A Malacañang source who spoke on condition of anonymity told The STAR in an earlier interview that Duterte would make an “official statement” on the arbitral tribunal’s landmark ruling.
Duterte, whose allies now constitute what was described as a “super majority” in Congress, is also expected to discuss his administration’s legislative agenda.
Paola Alvarez, spokesperson of the Finance department told journalists last week that the president may unveil a “comprehensive tax package” that is in line with his 10-point socioeconomic agenda.
Alvarez said Duterte might also emphasize the need to revive death penalty which the president views as a retribution rather than a deterrent to crime.
The president might also push for amendments to the Constitution that would lead to the establishment of a federal type of government, she added. Duterte had said federalism would promote development outside Metro Manila and would solve the problems plaguing Mindanao.
Duterte is also not expected to blame previous administrations for the country’s problems.
“I think based on his personality, you don’t see him doing that and he is one who takes charge and he is accountable for his actions all throughout,” Alvarez said.
“I think it would be the same tone and there will not be any blaming game.”
Officials said Duterte’s first SONA would be a complete departure from the procession of glitz and glamor and lavishness that used to mark the event during previous administrations.
Malacañang has reminded lawmakers, their spouses and other guests to refrain from wearing long gowns but to just come in business attire. Alvarez said the objective was to ensure that the public’s focus would be on the president’s message and not on the outfits of attendees.
“You have the option of wearing Filipiniana as long as, for the ladies, it will not be more than knee length.
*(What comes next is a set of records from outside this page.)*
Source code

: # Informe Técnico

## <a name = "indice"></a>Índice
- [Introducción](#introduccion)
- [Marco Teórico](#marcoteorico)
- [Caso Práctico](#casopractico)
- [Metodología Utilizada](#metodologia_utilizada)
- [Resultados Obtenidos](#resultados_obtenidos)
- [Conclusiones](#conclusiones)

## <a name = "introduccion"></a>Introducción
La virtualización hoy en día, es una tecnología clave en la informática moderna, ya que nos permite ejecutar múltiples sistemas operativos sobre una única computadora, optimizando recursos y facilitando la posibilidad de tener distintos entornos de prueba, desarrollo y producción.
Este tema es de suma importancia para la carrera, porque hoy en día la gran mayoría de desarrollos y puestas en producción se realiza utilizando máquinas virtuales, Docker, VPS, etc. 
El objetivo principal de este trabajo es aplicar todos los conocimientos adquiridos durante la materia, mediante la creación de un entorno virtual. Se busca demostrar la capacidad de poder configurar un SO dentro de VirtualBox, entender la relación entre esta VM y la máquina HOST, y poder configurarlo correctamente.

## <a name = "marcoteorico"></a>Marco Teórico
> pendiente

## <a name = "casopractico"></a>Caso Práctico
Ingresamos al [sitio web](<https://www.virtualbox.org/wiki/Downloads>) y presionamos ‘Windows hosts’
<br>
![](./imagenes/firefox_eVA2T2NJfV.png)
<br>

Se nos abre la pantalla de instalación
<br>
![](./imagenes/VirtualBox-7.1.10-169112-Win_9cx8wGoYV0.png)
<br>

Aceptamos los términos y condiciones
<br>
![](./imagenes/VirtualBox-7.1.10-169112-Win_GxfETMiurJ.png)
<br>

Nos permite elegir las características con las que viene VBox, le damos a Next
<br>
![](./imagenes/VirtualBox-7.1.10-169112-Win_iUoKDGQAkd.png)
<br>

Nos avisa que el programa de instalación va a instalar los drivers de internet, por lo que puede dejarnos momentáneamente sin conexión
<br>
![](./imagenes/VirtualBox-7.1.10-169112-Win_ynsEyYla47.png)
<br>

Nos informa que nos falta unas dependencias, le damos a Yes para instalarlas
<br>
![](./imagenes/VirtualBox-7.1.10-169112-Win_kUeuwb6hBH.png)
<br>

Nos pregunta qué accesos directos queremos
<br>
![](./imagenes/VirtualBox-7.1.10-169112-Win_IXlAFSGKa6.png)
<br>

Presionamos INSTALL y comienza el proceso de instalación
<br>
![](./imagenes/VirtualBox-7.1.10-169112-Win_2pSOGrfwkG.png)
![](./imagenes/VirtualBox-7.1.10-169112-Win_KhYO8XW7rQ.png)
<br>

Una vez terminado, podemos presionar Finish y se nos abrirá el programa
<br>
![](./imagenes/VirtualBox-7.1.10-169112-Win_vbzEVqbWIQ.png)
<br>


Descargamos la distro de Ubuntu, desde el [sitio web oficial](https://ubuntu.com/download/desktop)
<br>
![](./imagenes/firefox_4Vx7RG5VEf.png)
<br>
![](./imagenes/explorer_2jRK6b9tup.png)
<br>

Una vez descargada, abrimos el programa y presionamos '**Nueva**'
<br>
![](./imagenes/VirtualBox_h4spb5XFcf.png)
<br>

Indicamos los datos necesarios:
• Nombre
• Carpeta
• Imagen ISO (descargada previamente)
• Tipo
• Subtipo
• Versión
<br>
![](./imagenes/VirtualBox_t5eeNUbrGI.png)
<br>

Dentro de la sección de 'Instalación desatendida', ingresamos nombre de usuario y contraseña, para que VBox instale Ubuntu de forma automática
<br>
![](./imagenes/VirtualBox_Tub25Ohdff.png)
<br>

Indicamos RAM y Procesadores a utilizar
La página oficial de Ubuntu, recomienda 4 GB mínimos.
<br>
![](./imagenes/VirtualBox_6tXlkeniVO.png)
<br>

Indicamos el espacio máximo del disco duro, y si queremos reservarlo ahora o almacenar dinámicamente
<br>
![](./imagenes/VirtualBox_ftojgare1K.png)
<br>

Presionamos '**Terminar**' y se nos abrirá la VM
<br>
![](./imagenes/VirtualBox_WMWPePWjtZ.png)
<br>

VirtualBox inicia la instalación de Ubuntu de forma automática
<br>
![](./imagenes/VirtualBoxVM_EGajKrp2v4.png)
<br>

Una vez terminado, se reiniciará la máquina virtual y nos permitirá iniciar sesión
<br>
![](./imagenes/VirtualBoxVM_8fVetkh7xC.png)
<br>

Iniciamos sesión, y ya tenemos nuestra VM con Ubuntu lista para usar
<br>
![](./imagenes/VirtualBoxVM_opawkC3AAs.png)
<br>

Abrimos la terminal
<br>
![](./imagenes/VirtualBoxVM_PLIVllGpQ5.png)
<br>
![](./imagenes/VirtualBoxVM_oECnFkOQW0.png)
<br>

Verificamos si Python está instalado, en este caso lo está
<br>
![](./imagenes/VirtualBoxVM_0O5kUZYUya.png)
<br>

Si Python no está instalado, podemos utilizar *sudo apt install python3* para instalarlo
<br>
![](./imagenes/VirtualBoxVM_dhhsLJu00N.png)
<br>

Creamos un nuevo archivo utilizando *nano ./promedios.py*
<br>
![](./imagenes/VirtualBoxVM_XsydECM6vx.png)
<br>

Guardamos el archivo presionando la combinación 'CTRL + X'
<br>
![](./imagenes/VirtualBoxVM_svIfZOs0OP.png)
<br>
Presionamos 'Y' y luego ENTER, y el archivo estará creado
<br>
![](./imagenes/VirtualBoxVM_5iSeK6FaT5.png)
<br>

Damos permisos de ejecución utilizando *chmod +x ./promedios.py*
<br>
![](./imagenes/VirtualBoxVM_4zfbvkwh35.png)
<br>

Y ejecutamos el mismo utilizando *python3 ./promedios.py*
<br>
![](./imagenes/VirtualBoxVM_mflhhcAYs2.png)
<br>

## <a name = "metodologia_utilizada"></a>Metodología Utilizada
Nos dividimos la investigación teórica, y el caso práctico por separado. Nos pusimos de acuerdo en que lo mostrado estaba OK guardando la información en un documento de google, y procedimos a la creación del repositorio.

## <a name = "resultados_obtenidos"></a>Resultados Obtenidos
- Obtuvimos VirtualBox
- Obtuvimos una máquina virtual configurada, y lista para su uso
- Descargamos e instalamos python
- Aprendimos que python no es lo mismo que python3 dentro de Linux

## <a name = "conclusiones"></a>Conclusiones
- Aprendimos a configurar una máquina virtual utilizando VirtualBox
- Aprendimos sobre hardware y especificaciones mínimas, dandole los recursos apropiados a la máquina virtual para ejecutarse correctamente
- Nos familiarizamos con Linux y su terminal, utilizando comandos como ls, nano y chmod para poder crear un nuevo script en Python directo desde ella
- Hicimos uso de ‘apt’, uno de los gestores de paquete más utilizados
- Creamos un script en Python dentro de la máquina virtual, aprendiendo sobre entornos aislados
Yes, it was specifically asked of us to require the ladies not to have long dresses,” Alvarez said.
The number of lawmakers who will escort Duterte to the plenary hall will also be reduced.
“Instead of having a lot of congressmen there, we will be minimizing this to the Senate President and the Speaker of the House and afterward we will have the majority floor leader of both Houses to escort the President,” Alvarez said.
Award-winning independent film director Brillante Mendoza, who agreed to direct the SONA for free, said the event would be simple and would show Filipinos “the real Duterte.”
Officials said the menu would not be that lavish as well. It will include native chips in the form salted duck egg with dressing, mongo soup paired with smoked fish with alugbati on grissini bread, fresh lumpia ubod in pouch and chicken and spicy tuna empanaditas.
Other dishes to be served to guests are sotong goreng or deep fried calamari tossed in chili and bell pepper, crispy triangles of flaked chicken adobo and mushrooms, fried lumpia ubod, pandesal with kesong puti and beef steak served on the spot, penne with taba ng talangka sauce, balut pâté in profiteroles and chicken skin crackling.
The menu will serve about 800 people, including the 293 House members and 24 senators.